I am writing an R-script to check for a particular expression value in a narrow range of values. For example, expression count of Gene A = 0.8. I want the flexibility to be 0.2, therefore if Gene X (the gene under test) = 0.5 to 1.1, I'll consider the expressions to be equal. The R-script I have written has an if-statement nested within a for-loop, and the loop is functioning at times, and sometimes it isn't.

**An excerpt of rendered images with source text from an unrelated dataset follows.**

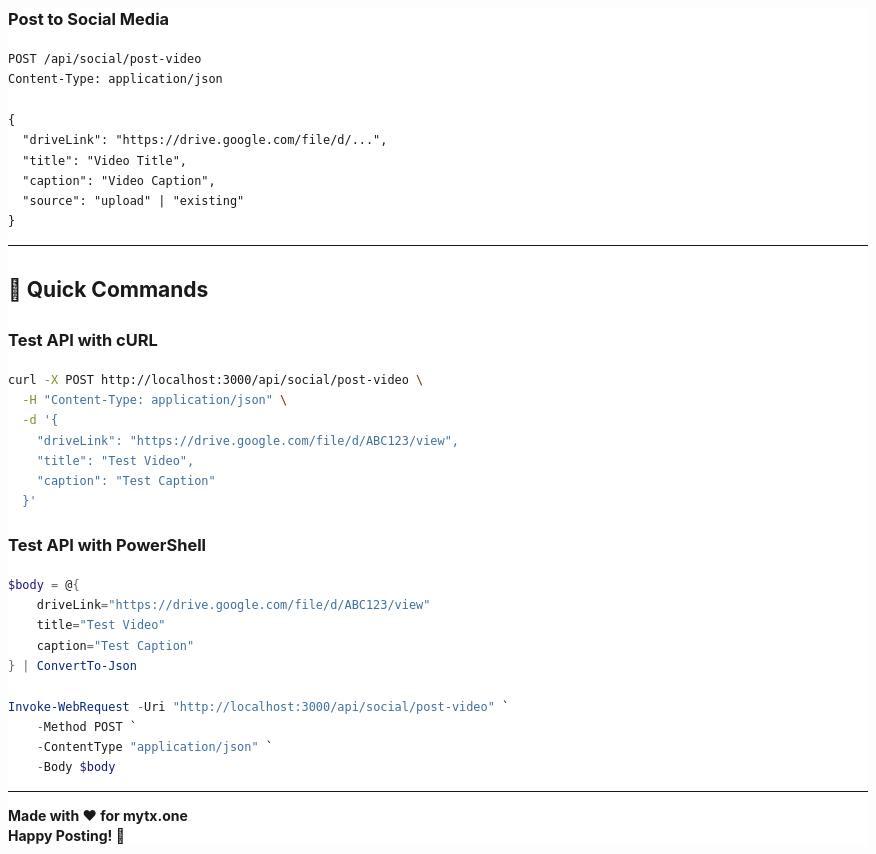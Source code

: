 ### Post to Social Media
```http
POST /api/social/post-video
Content-Type: application/json

{
  "driveLink": "https://drive.google.com/file/d/...",
  "title": "Video Title",
  "caption": "Video Caption",
  "source": "upload" | "existing"
}
```

---

## 🎯 Quick Commands

### Test API with cURL
```bash
curl -X POST http://localhost:3000/api/social/post-video \
  -H "Content-Type: application/json" \
  -d '{
    "driveLink": "https://drive.google.com/file/d/ABC123/view",
    "title": "Test Video",
    "caption": "Test Caption"
  }'
```

### Test API with PowerShell
```powershell
$body = @{
    driveLink="https://drive.google.com/file/d/ABC123/view"
    title="Test Video"
    caption="Test Caption"
} | ConvertTo-Json

Invoke-WebRequest -Uri "http://localhost:3000/api/social/post-video" `
    -Method POST `
    -ContentType "application/json" `
    -Body $body
```

---

**Made with ❤️ for mytx.one**  
**Happy Posting! 🚀**
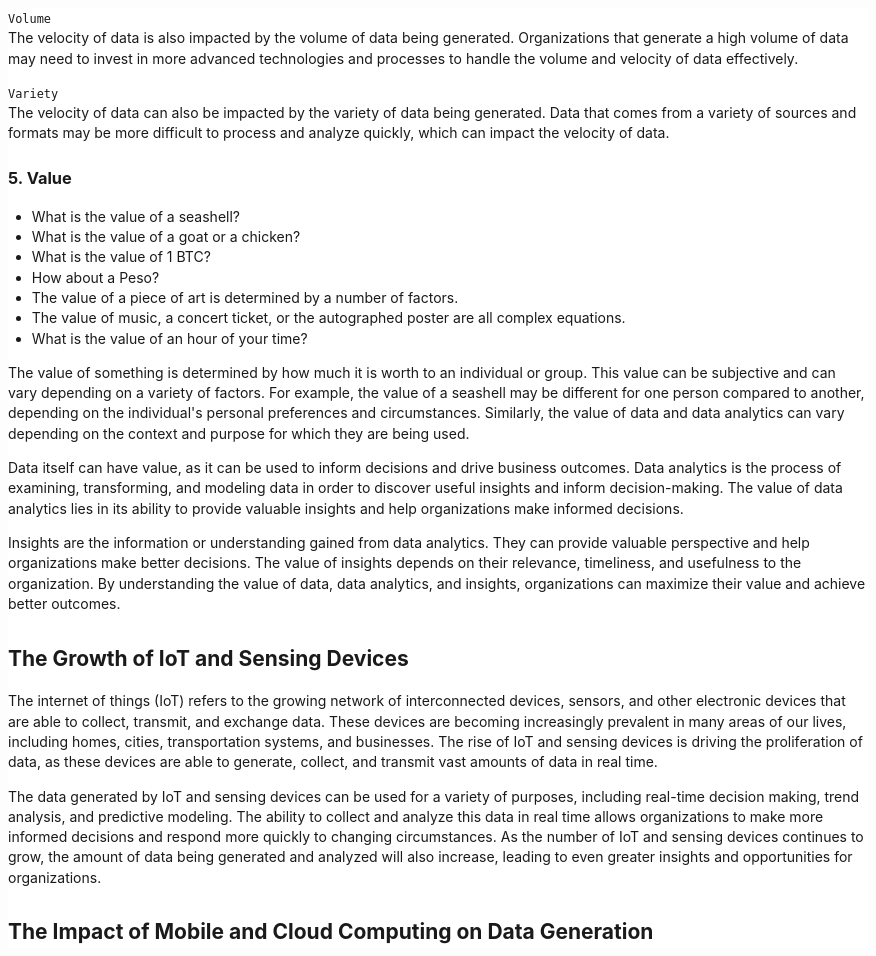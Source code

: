 `Volume`  
The velocity of data is also impacted by the volume of data being generated. Organizations that generate a high volume of data may need to invest in more advanced technologies and processes to handle the volume and velocity of data effectively.

`Variety`  
The velocity of data can also be impacted by the variety of data being generated. Data that comes from a variety of sources and formats may be more difficult to process and analyze quickly, which can impact the velocity of data.

### 5. Value

- What is the value of a seashell? 
- What is the value of a goat or a chicken?
- What is the value of 1 BTC?
- How about a Peso?
- The value of a piece of art is determined by a number of factors.
- The value of music, a concert ticket, or the autographed poster are all complex equations.
- What is the value of an hour of your time?

The value of something is determined by how much it is worth to an individual or group. This value can be subjective and can vary depending on a variety of factors. For example, the value of a seashell may be different for one person compared to another, depending on the individual's personal preferences and circumstances. Similarly, the value of data and data analytics can vary depending on the context and purpose for which they are being used.

Data itself can have value, as it can be used to inform decisions and drive business outcomes. Data analytics is the process of examining, transforming, and modeling data in order to discover useful insights and inform decision-making. The value of data analytics lies in its ability to provide valuable insights and help organizations make informed decisions.

Insights are the information or understanding gained from data analytics. They can provide valuable perspective and help organizations make better decisions. The value of insights depends on their relevance, timeliness, and usefulness to the organization. By understanding the value of data, data analytics, and insights, organizations can maximize their value and achieve better outcomes.

## The Growth of IoT and Sensing Devices

The internet of things (IoT) refers to the growing network of interconnected devices, sensors, and other electronic devices that are able to collect, transmit, and exchange data. These devices are becoming increasingly prevalent in many areas of our lives, including homes, cities, transportation systems, and businesses. The rise of IoT and sensing devices is driving the proliferation of data, as these devices are able to generate, collect, and transmit vast amounts of data in real time.

The data generated by IoT and sensing devices can be used for a variety of purposes, including real-time decision making, trend analysis, and predictive modeling. The ability to collect and analyze this data in real time allows organizations to make more informed decisions and respond more quickly to changing circumstances. As the number of IoT and sensing devices continues to grow, the amount of data being generated and analyzed will also increase, leading to even greater insights and opportunities for organizations.

## The Impact of Mobile and Cloud Computing on Data Generation
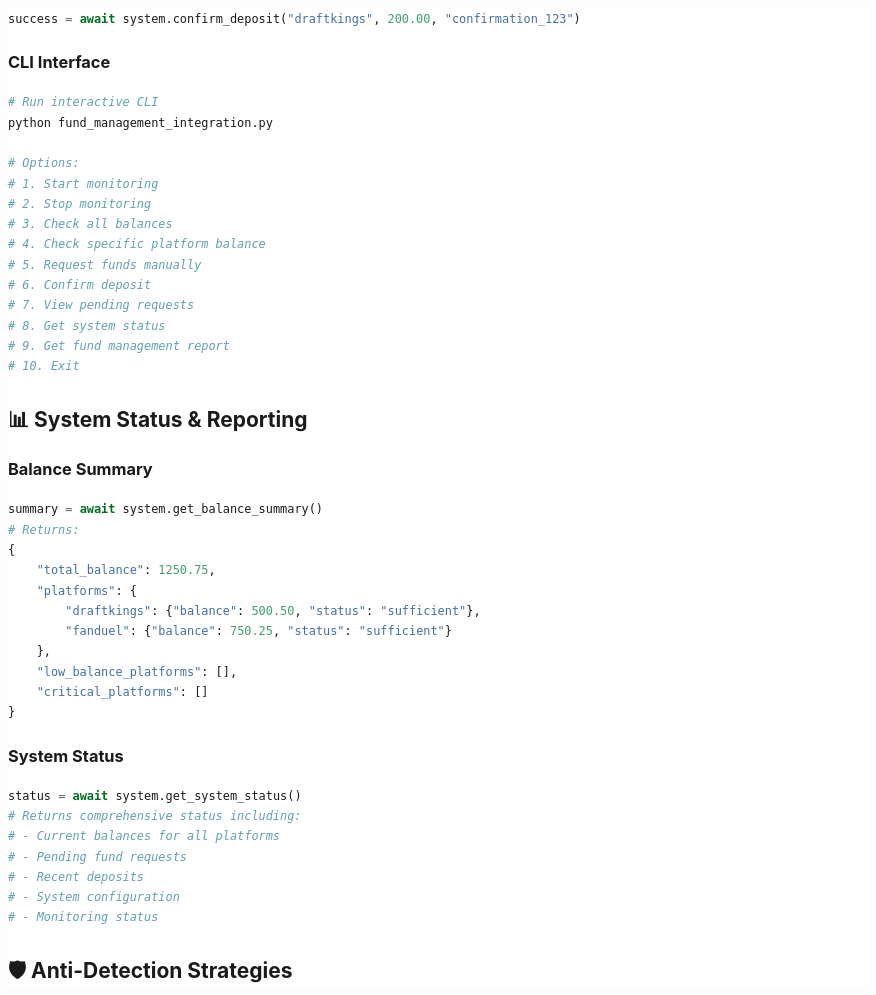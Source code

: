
 ```python
success = await system.confirm_deposit("draftkings", 200.00, "confirmation_123")
```

### **CLI Interface**
```bash
# Run interactive CLI
python fund_management_integration.py

# Options:
# 1. Start monitoring
# 2. Stop monitoring  
# 3. Check all balances
# 4. Check specific platform balance
# 5. Request funds manually
# 6. Confirm deposit
# 7. View pending requests
# 8. Get system status
# 9. Get fund management report
# 10. Exit
```

## 📊 **System Status & Reporting**

### **Balance Summary**
```python
summary = await system.get_balance_summary()
# Returns:
{
    "total_balance": 1250.75,
    "platforms": {
        "draftkings": {"balance": 500.50, "status": "sufficient"},
        "fanduel": {"balance": 750.25, "status": "sufficient"}
    },
    "low_balance_platforms": [],
    "critical_platforms": []
}
```

### **System Status**
```python
status = await system.get_system_status()
# Returns comprehensive status including:
# - Current balances for all platforms
# - Pending fund requests
# - Recent deposits
# - System configuration
# - Monitoring status
```

## 🛡️ **Anti-Detection Strategies**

I am pasting the script below to avoid any confusion -
a = 0.8
b= 0.68
a_vec = seq(a-0.3,a+0.3, by=0.001)
for(i in a_vec) {
if(i == b) {
print(b)
}
}
When b = 0.68, 0.3, 0.35 there is no output, but when b = 0.8, 1, 1.1, 1.03 it prints 0.8, 1, 1.1, 1.03
Hi, one tip. If you want people to read your code, please make your code human readable. We are not machines.

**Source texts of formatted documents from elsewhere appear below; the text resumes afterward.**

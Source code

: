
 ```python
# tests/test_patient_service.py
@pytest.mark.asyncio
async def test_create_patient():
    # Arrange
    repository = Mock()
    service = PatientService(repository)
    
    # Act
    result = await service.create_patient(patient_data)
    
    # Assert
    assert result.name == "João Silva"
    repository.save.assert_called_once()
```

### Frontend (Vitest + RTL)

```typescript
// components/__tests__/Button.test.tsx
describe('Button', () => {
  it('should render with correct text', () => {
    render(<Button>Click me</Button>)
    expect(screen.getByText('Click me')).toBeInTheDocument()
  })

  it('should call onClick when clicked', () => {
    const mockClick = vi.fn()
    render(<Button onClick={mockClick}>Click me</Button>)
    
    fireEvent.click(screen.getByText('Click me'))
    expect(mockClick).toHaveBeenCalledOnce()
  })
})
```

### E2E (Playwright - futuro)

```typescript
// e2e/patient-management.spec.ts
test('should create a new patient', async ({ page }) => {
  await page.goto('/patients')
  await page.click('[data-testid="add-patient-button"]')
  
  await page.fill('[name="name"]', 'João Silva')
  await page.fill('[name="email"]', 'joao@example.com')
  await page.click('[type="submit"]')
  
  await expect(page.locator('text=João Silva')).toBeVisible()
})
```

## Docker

I'm sorry, but what is the problem?
Nothing any more, I modified your post :)
Thanks for the modification, Devon :)
This looks more legible!
I am not sure I understand what you want to do. Is it "if your value(gene X) is comprised between value(gene A) +/- 0.3 you print something like 'TRUE' if not 'FALSE' " ?

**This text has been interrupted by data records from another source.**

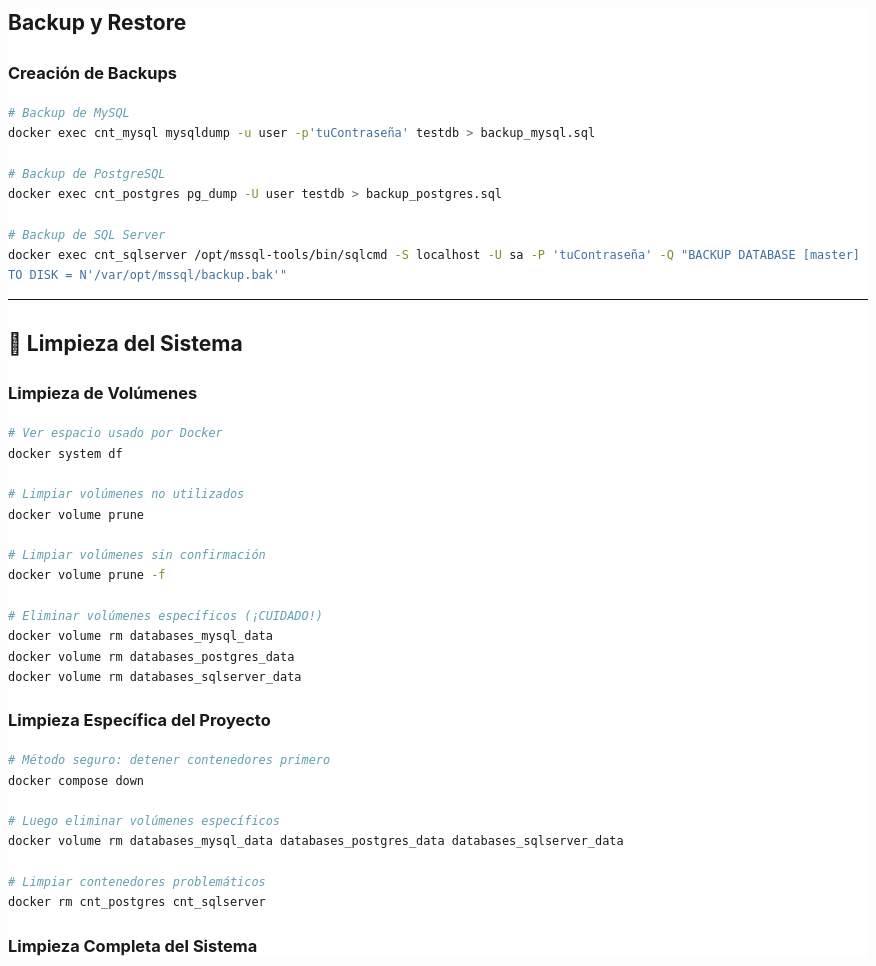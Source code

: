 
<h2 id="backupRestore"> Backup y Restore</h2>

### Creación de Backups

```bash
# Backup de MySQL
docker exec cnt_mysql mysqldump -u user -p'tuContraseña' testdb > backup_mysql.sql

# Backup de PostgreSQL
docker exec cnt_postgres pg_dump -U user testdb > backup_postgres.sql

# Backup de SQL Server
docker exec cnt_sqlserver /opt/mssql-tools/bin/sqlcmd -S localhost -U sa -P 'tuContraseña' -Q "BACKUP DATABASE [master] TO DISK = N'/var/opt/mssql/backup.bak'"
```

---

<h2 id="limpiezaSistema">🧹 Limpieza del Sistema</h2>

### Limpieza de Volúmenes

```bash
# Ver espacio usado por Docker
docker system df

# Limpiar volúmenes no utilizados
docker volume prune

# Limpiar volúmenes sin confirmación
docker volume prune -f

# Eliminar volúmenes específicos (¡CUIDADO!)
docker volume rm databases_mysql_data
docker volume rm databases_postgres_data
docker volume rm databases_sqlserver_data
```

### Limpieza Específica del Proyecto

```bash
# Método seguro: detener contenedores primero
docker compose down

# Luego eliminar volúmenes específicos
docker volume rm databases_mysql_data databases_postgres_data databases_sqlserver_data

# Limpiar contenedores problemáticos
docker rm cnt_postgres cnt_sqlserver
```

### Limpieza Completa del Sistema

If so it would be either to go for a statement like the following one: if(b < a+0.3 | b > a-0.3) print(TRUE) else { print(FALSE)}
I want the value printed, not TRUE or FALSE. I need to use these values further. I need the values printed mainly because I will have a huge collection, and need to know which are the ones present.
You'd be better using Filter() than trying to use print() - especially if you have a huge collection of things to check
If you're using for-loops in R, you're doing it wrong!
I disagree. I know that R fanatics want you to use the apply family of functions, but if R is not the only language you use, the for loop is the most important loop in bioinformatics.